2nd Deputy Premier Minister of Barbados
- In office 1965 – November 30, 1966
- Preceded by: Wynter Crawford
- Succeeded by: Office Abolished

1st Deputy Prime Minister of Barbados
- In office 30 November 1966 – 9 September 1971
- Prime Minister: Errol Barrow
- Preceded by: Office Established
- Succeeded by: Cuthbert Edwy Talma

Personal details
- Born: 18 October 1919 St. Michael, Barbados
- Died: 9 June 1995 (aged 75) Bridgetown, Barbados
- Occupation: Politician

= James Cameron Tudor =

Barbadian politician

Sir James Cameron Tudor, KCMG (18 October 1919 – 9 July 1995) was a Barbadian politician and diplomat, who was a founding member of the country's Democratic Labour Party in 1955. He served on the first Provisional General Council and as the first General Secretary. He served as the first Deputy Prime Minister of Barbados (and previously the only deputy premier of colonial-era Barbados), education minister, high commissioner to Britain, and United Nations ambassador, and was elected to both houses of the national legislature. He also worked as a broadcaster, lecturer and journalist.

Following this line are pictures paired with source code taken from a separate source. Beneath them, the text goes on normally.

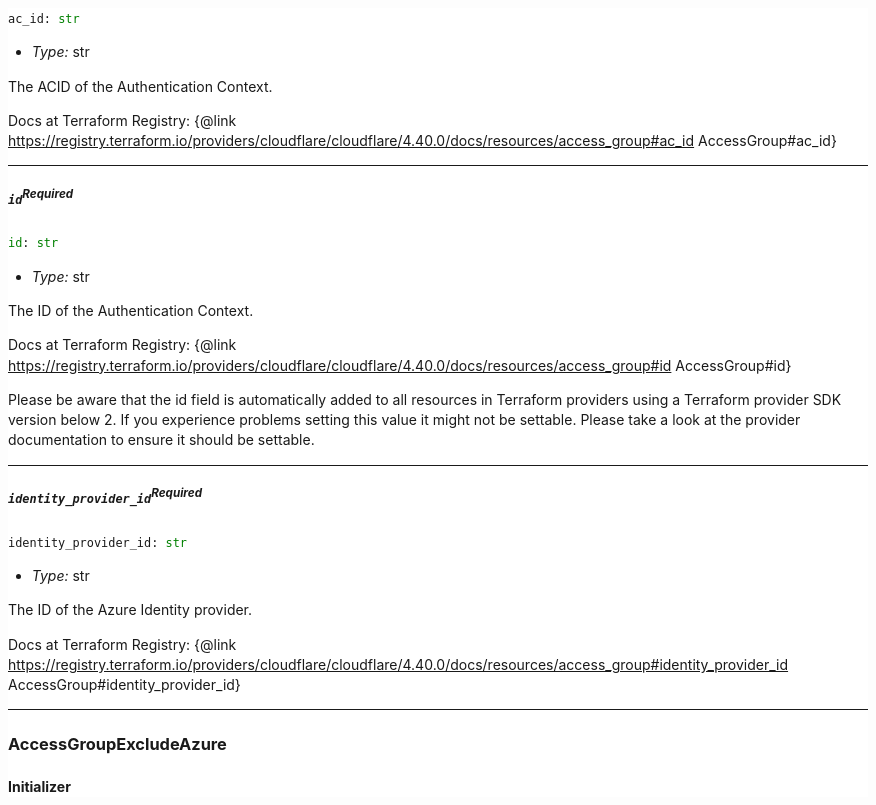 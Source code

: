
 ```python
ac_id: str
```

- *Type:* str

The ACID of the Authentication Context.

Docs at Terraform Registry: {@link https://registry.terraform.io/providers/cloudflare/cloudflare/4.40.0/docs/resources/access_group#ac_id AccessGroup#ac_id}

---

##### `id`<sup>Required</sup> <a name="id" id="@cdktf/provider-cloudflare.accessGroup.AccessGroupExcludeAuthContext.property.id"></a>

```python
id: str
```

- *Type:* str

The ID of the Authentication Context.

Docs at Terraform Registry: {@link https://registry.terraform.io/providers/cloudflare/cloudflare/4.40.0/docs/resources/access_group#id AccessGroup#id}

Please be aware that the id field is automatically added to all resources in Terraform providers using a Terraform provider SDK version below 2.
If you experience problems setting this value it might not be settable. Please take a look at the provider documentation to ensure it should be settable.

---

##### `identity_provider_id`<sup>Required</sup> <a name="identity_provider_id" id="@cdktf/provider-cloudflare.accessGroup.AccessGroupExcludeAuthContext.property.identityProviderId"></a>

```python
identity_provider_id: str
```

- *Type:* str

The ID of the Azure Identity provider.

Docs at Terraform Registry: {@link https://registry.terraform.io/providers/cloudflare/cloudflare/4.40.0/docs/resources/access_group#identity_provider_id AccessGroup#identity_provider_id}

---

### AccessGroupExcludeAzure <a name="AccessGroupExcludeAzure" id="@cdktf/provider-cloudflare.accessGroup.AccessGroupExcludeAzure"></a>

#### Initializer <a name="Initializer" id="@cdktf/provider-cloudflare.accessGroup.AccessGroupExcludeAzure.Initializer"></a>
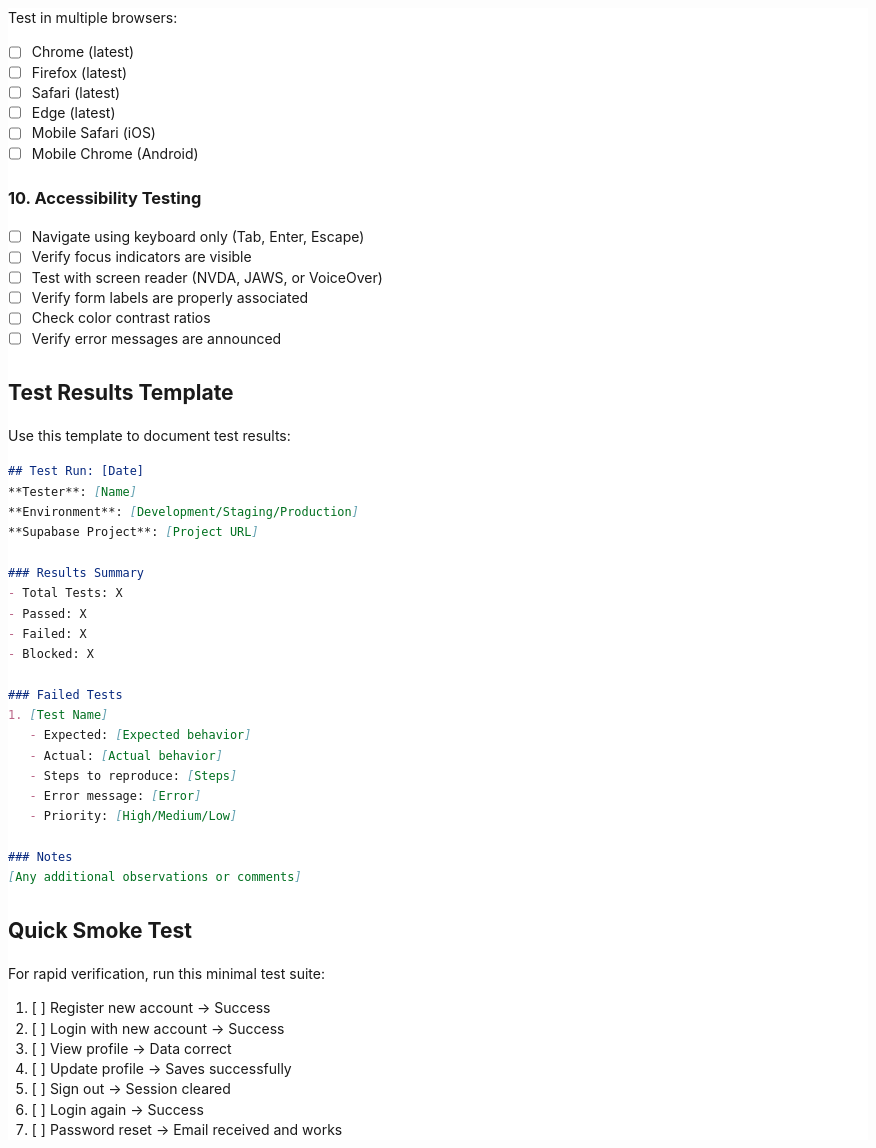 Test in multiple browsers:
- [ ] Chrome (latest)
- [ ] Firefox (latest)
- [ ] Safari (latest)
- [ ] Edge (latest)
- [ ] Mobile Safari (iOS)
- [ ] Mobile Chrome (Android)

### 10. Accessibility Testing

- [ ] Navigate using keyboard only (Tab, Enter, Escape)
- [ ] Verify focus indicators are visible
- [ ] Test with screen reader (NVDA, JAWS, or VoiceOver)
- [ ] Verify form labels are properly associated
- [ ] Check color contrast ratios
- [ ] Verify error messages are announced

## Test Results Template

Use this template to document test results:

```markdown
## Test Run: [Date]
**Tester**: [Name]
**Environment**: [Development/Staging/Production]
**Supabase Project**: [Project URL]

### Results Summary
- Total Tests: X
- Passed: X
- Failed: X
- Blocked: X

### Failed Tests
1. [Test Name]
   - Expected: [Expected behavior]
   - Actual: [Actual behavior]
   - Steps to reproduce: [Steps]
   - Error message: [Error]
   - Priority: [High/Medium/Low]

### Notes
[Any additional observations or comments]
```

## Quick Smoke Test

For rapid verification, run this minimal test suite:

1. [ ] Register new account → Success
2. [ ] Login with new account → Success
3. [ ] View profile → Data correct
4. [ ] Update profile → Saves successfully
5. [ ] Sign out → Session cleared
6. [ ] Login again → Success
7. [ ] Password reset → Email received and works
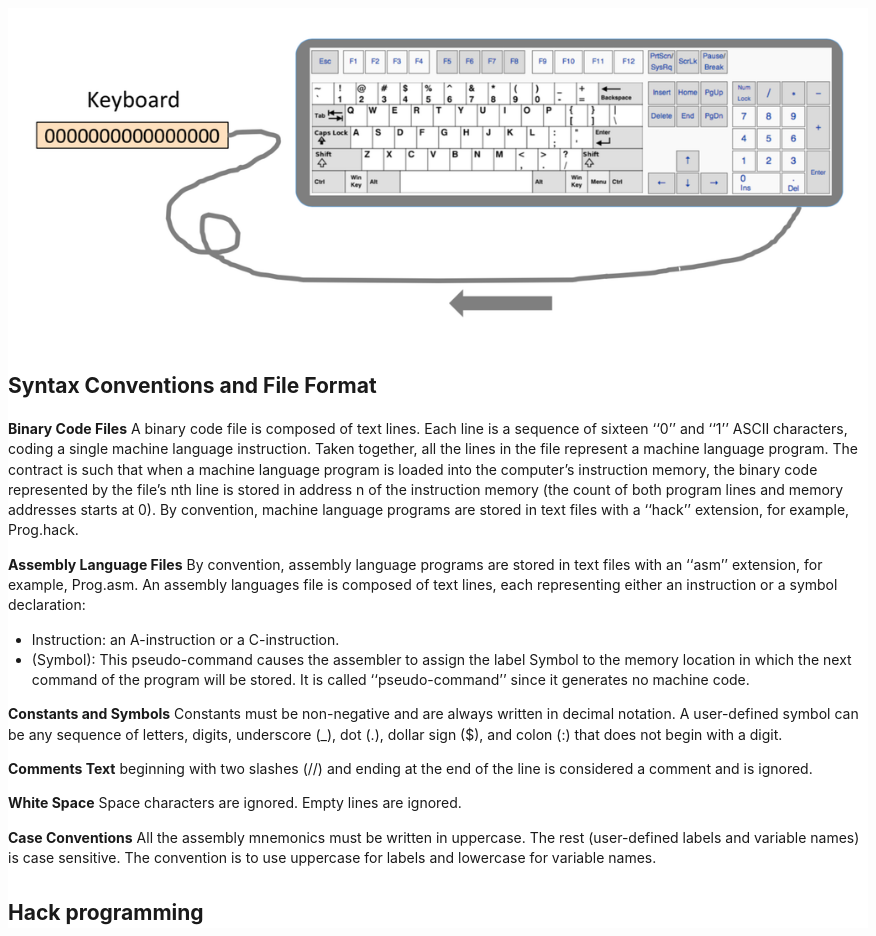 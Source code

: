 ![](resources/12.png)

## Syntax Conventions and File Format


**Binary Code Files**  A binary code file is composed of text lines. Each line is a sequence of sixteen ‘‘0’’ and ‘‘1’’ ASCII characters, coding a single machine language instruction. Taken together, all the lines in the file represent a machine language program. The contract is such that when a machine language program is loaded into the computer’s instruction memory, the binary code represented by the file’s nth line is stored in address n of the instruction memory (the count of both program lines and memory addresses starts at 0). By convention, machine language programs are stored in text files with a ‘‘hack’’ extension, for example, Prog.hack.


**Assembly Language Files** By convention, assembly language programs are stored in text files with an ‘‘asm’’ extension, for example, Prog.asm. An assembly languages file is composed of text lines, each representing either an instruction or a symbol declaration:
- Instruction: an A-instruction or a C-instruction.
- (Symbol): This pseudo-command causes the assembler to assign the label Symbol to the memory location in which the next command of the program will be stored. It is called ‘‘pseudo-command’’ since it generates no machine code.


**Constants and Symbols** Constants must be non-negative and are always written in decimal notation. A user-defined symbol can be any sequence of letters, digits, underscore (\_), dot (.), dollar sign ($), and colon (:) that does not begin with a digit.

**Comments Text** beginning with two slashes (//) and ending at the end of the line is considered a comment and is ignored.

**White Space** Space characters are ignored. Empty lines are ignored.

**Case Conventions** All the assembly mnemonics must be written in uppercase. The rest (user-defined labels and variable names) is case sensitive. The convention is to use uppercase for labels and lowercase for variable names.


## Hack programming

Tudor was made a Companion of the Order of St Michael and St George in the 1970 New Year Honours, and was promoted to a Knight Commander of the Order in the 1987 list.

==Background==

Born in St. Michael, Barbados in 1919, Tudor was educated at Harrison College, Barbados, and at Keble College, Oxford, where in 1942 he became the first Black person elected president of the Oxford Union. After receiving a master's degree in history and politics in 1944, he returned to Barbados and taught at Combermere School (1946–48) and in British Guiana at Queens School (1948–51).

He was elected to the Barbados House of Assembly in 1951. He was a founding member in 1955 of the Democratic Labour Party, which assumed power in 1961 and led the former British colony to independence in 1966.

He served as Deputy Prime Minister, twice served as Foreign Minister of Barbados (1971–72, 1986–1989), Education Minister (1961–67), as Barbados' High Commissioner to the United Kingdom (1972–75), and High Commissioner to Canada (1990–1992), and was the Permanent Representative to the United Nations (1976–1979).

He died in hospital in Bridgetown, Barbados, aged 75, following a heart attack.